The Court disregarded the arguments for an impartial forum based on the RSDC’s purported partiality, reasoning that the alleged conflict of interest was remedied before the commencement of the second arbitration by RSDC retaining new counsel and replacing the panel members. Similarly, the Court disregarded the notion that the $25 million advance rendered the RSDC an improper forum, noting that it was made prior to the RSDC’s first, informal arbitration determination and remained unchanged for the duration of negotiations.  There was no evidence that MLB or Manfred had any undisclosed influence on the second arbitration’s panel members beyond what was already negotiated for in the settlement agreement, and the Court determined Manfred’s statements fell short of being a directive to the RSDC panel and didn’t demonstrate partiality.

The Court confirmed that remanding the matter to the RSDC furthered the FAA’s purpose by ensuring the arbitration agreement was enforced according to its terms—in this case, the term requiring the parties to arbitrate telecast rights fee disputes before the RSDC. MASN and the Orioles agreed to the settlement agreement knowing that MLB determined the makeup of the RSDC panel and knew the panel would be composed of MLB insiders. Moreover, the parties specifically agreed to RSDC arbitration due to its specialized knowledge concerning telecast rights valuations and did so with the understanding of the MLB Commissioner’s involvement. The Court declined to re-write the contracts to grant MASN and the Orioles a different bargain than the one they struck. The high court affirmed the confirmation of the second arbitration award.

However, the Court of Appeals did modify the order to the extent it awarded prejudgment interest and a money judgment, finding that the relief was outside of the RSDC’s arbitral scope. The RSDC was empowered only to determine the fair market value of the telecast rights fees—not to resolve disputes over nonpayment of those fees. The Court grounded this determination, again, in the language of the settlement agreement itself, which outlined specific dispute resolution procedures for such nonpayment.
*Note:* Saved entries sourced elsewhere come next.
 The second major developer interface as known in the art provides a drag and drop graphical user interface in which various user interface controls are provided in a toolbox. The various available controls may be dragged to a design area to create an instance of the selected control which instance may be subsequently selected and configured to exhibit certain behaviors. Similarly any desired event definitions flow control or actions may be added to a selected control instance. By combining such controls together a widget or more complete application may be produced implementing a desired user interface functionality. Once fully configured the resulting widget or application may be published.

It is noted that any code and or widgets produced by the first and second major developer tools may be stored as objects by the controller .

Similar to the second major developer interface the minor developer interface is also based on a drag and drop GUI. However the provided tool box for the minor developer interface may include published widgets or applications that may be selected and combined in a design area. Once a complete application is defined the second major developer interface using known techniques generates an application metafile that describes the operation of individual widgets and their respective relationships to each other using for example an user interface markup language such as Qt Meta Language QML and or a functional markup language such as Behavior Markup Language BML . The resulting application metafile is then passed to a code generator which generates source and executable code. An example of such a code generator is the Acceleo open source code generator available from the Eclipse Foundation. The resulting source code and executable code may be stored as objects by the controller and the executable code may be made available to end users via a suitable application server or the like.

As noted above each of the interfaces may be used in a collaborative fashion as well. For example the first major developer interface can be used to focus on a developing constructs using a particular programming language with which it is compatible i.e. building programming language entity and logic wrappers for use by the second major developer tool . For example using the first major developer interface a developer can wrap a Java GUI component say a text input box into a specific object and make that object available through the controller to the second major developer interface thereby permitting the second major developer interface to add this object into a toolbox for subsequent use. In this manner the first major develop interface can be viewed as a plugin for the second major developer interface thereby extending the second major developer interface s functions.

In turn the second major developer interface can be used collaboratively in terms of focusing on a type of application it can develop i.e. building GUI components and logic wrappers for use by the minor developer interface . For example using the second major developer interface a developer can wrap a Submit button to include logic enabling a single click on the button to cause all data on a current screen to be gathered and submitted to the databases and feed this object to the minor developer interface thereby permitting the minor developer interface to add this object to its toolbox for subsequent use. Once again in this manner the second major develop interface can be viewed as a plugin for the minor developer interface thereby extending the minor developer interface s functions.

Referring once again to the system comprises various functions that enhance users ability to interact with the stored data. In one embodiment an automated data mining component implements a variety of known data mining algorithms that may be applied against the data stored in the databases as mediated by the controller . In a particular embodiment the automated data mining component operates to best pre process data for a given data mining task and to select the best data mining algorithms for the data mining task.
The parties were guided to resolve the nonpayment dispute by the contract’s terms.

Conclusion

The Court’s consistent referral to the plain language of the contract demonstrates an inherent respect for the counseled parties’ abilities to negotiate their rights and select their remedies, including their preferred arbitral forum. The Court also evidenced its respect for MLB’s specialized telecast rights fee valuation knowledge, which rendered it a proper forum for this valuation dispute. The Court’s reluctance to interfere with the parties’ contracts, including their informed selection of an industry insider-controlled procedure, raises the question of the degree to which private sports leagues can influence their internal dispute resolution processes. This decision underscores the importance of carefully negotiating arbitration and dispute resolution procedures. There’s no crying in baseball, and where the parties have carefully negotiated an arbitration agreement—there may be no crying to the courts.


[1] MASN would not televise those games that were retained by MLB’s national rights agreements.

[2] The Orioles owned an initial stake in MASN of 90%, with the Nationals owning 10%. Beginning in 2010, the Orioles’ stake would decrease by 1% (and the Nationals’ stake would commensurately increase) per year until it reached 67%.